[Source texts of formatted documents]
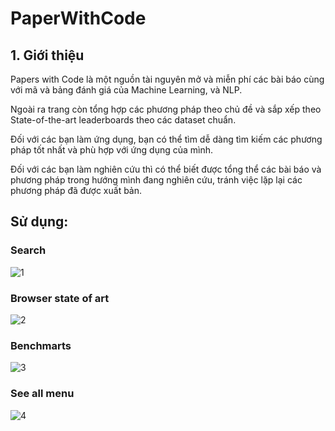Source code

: # PaperWithCode 
## 1. Giới thiệu
Papers with Code là một nguồn tài nguyên mở và miễn phí các bài báo cùng với mã và bảng đánh giá của Machine Learning, và NLP.

Ngoài ra trang còn tổng hợp các phương pháp theo chủ đề và sắp xếp theo State-of-the-art leaderboards theo các dataset chuẩn. 

Đối với các bạn làm ứng dụng, bạn có thể tìm dễ dàng tìm kiếm các phương pháp tốt nhất và phù hợp với ứng dụng của mình. 

Đối với các bạn làm nghiên cứu thì có thể biết được tổng thể các bài báo và phương pháp trong hướng mình đang nghiên cứu, 
tránh việc lặp lại các phương pháp đã được xuất bản.

## Sử dụng:

### Search
![1](https://user-images.githubusercontent.com/70197228/114356608-06211680-9b9b-11eb-8fae-c59ede14ae58.PNG)


### Browser state of art
![2](https://user-images.githubusercontent.com/70197228/114356762-2e107a00-9b9b-11eb-8105-42d497eb0923.PNG)

### Benchmarts
![3](https://user-images.githubusercontent.com/70197228/114356867-47192b00-9b9b-11eb-8112-ee44806db0fa.PNG)

### See all menu
![4](https://user-images.githubusercontent.com/70197228/114356996-687a1700-9b9b-11eb-8535-b7771950d589.PNG)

To do =>
Exactly and only the lines from the line containing "### Benchmarts" through the last line of the entries should be copied, both ends included.

Task solution =>
### Benchmarts
![3](https://user-images.githubusercontent.com/70197228/114356867-47192b00-9b9b-11eb-8112-ee44806db0fa.PNG)

### See all menu
![4](https://user-images.githubusercontent.com/70197228/114356996-687a1700-9b9b-11eb-8535-b7771950d589.PNG)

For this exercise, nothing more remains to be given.